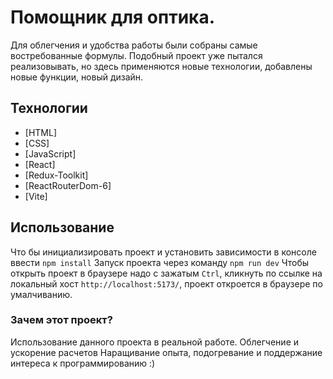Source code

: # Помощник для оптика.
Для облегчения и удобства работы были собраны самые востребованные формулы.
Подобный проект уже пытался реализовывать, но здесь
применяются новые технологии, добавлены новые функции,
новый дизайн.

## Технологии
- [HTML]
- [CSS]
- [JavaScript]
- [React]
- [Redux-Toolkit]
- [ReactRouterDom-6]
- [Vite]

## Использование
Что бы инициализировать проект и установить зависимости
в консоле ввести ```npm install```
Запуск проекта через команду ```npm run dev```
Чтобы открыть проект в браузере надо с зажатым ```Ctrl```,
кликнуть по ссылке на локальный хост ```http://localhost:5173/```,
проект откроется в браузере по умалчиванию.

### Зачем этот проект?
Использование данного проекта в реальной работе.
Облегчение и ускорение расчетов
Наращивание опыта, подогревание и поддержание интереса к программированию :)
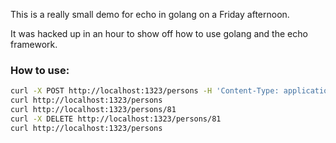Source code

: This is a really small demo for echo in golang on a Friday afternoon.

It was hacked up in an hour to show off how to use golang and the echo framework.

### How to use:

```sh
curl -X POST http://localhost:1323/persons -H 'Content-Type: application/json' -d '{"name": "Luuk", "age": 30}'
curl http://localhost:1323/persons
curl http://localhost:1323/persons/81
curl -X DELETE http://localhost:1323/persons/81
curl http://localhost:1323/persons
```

# [ASSIGNED TASK]
From the first line of the material to the last, retype everything exactly except the images.

# [OUTPUT FOR THIS EXERCISE]
Source code

: # Помощник для оптика.
Для облегчения и удобства работы были собраны самые востребованные формулы.
Подобный проект уже пытался реализовывать, но здесь
применяются новые технологии, добавлены новые функции,
новый дизайн.

## Технологии
- [HTML]
- [CSS]
- [JavaScript]
- [React]
- [Redux-Toolkit]
- [ReactRouterDom-6]
- [Vite]

## Использование
Что бы инициализировать проект и установить зависимости
в консоле ввести ```npm install```
Запуск проекта через команду ```npm run dev```
Чтобы открыть проект в браузере надо с зажатым ```Ctrl```,
кликнуть по ссылке на локальный хост ```http://localhost:5173/```,
проект откроется в браузере по умалчиванию.

### Зачем этот проект?
Использование данного проекта в реальной работе.
Облегчение и ускорение расчетов
Наращивание опыта, подогревание и поддержание интереса к программированию :)
Source code

: This is a really small demo for echo in golang on a Friday afternoon.

It was hacked up in an hour to show off how to use golang and the echo framework.

### How to use:

```sh
curl -X POST http://localhost:1323/persons -H 'Content-Type: application/json' -d '{"name": "Luuk", "age": 30}'
curl http://localhost:1323/persons
curl http://localhost:1323/persons/81
curl -X DELETE http://localhost:1323/persons/81
curl http://localhost:1323/persons
```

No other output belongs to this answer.